Stored data entries
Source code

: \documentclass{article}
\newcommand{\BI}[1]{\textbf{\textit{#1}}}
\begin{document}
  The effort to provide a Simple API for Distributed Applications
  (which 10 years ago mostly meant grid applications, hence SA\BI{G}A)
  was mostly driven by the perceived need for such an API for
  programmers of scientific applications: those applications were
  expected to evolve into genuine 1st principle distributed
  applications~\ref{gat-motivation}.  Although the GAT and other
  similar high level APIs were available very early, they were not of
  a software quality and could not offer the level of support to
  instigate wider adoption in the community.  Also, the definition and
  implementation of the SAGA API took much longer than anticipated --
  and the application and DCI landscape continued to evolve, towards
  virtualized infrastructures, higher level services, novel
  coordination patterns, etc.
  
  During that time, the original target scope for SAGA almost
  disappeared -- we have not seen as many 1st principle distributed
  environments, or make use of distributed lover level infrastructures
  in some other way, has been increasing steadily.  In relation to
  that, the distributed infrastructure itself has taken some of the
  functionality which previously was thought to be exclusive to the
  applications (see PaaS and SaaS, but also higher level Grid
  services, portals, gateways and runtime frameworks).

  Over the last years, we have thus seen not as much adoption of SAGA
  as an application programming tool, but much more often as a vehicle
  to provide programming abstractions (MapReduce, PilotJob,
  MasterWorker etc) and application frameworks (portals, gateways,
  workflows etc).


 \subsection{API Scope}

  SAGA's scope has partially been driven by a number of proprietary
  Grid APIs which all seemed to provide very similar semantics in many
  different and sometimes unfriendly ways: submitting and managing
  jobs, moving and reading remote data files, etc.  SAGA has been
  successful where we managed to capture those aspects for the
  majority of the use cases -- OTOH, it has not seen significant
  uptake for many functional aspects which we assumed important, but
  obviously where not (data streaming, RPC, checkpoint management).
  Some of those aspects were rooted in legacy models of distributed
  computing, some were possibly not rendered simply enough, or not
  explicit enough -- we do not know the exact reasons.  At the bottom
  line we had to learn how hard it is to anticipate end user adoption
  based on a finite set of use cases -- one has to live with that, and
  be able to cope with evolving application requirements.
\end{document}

### Work task
The records above are to be duplicated in full and exactly.

### Written answer
Source code

: \documentclass{article}
\newcommand{\BI}[1]{\textbf{\textit{#1}}}
\begin{document}
  The effort to provide a Simple API for Distributed Applications
  (which 10 years ago mostly meant grid applications, hence SA\BI{G}A)
  was mostly driven by the perceived need for such an API for
  programmers of scientific applications: those applications were
  expected to evolve into genuine 1st principle distributed
  applications~\ref{gat-motivation}.  Although the GAT and other
  similar high level APIs were available very early, they were not of
  a software quality and could not offer the level of support to
  instigate wider adoption in the community.  Also, the definition and
  implementation of the SAGA API took much longer than anticipated --
  and the application and DCI landscape continued to evolve, towards
  virtualized infrastructures, higher level services, novel
  coordination patterns, etc.
  
  During that time, the original target scope for SAGA almost
  disappeared -- we have not seen as many 1st principle distributed
  environments, or make use of distributed lover level infrastructures
  in some other way, has been increasing steadily.  In relation to
  that, the distributed infrastructure itself has taken some of the
  functionality which previously was thought to be exclusive to the
  applications (see PaaS and SaaS, but also higher level Grid
  services, portals, gateways and runtime frameworks).

  Over the last years, we have thus seen not as much adoption of SAGA
  as an application programming tool, but much more often as a vehicle
  to provide programming abstractions (MapReduce, PilotJob,
  MasterWorker etc) and application frameworks (portals, gateways,
  workflows etc).


 \subsection{API Scope}

  SAGA's scope has partially been driven by a number of proprietary
  Grid APIs which all seemed to provide very similar semantics in many
  different and sometimes unfriendly ways: submitting and managing
  jobs, moving and reading remote data files, etc.  SAGA has been
  successful where we managed to capture those aspects for the
  majority of the use cases -- OTOH, it has not seen significant
  uptake for many functional aspects which we assumed important, but
  obviously where not (data streaming, RPC, checkpoint management).
  Some of those aspects were rooted in legacy models of distributed
  computing, some were possibly not rendered simply enough, or not
  explicit enough -- we do not know the exact reasons.  At the bottom
  line we had to learn how hard it is to anticipate end user adoption
  based on a finite set of use cases -- one has to live with that, and
  be able to cope with evolving application requirements.
\end{document}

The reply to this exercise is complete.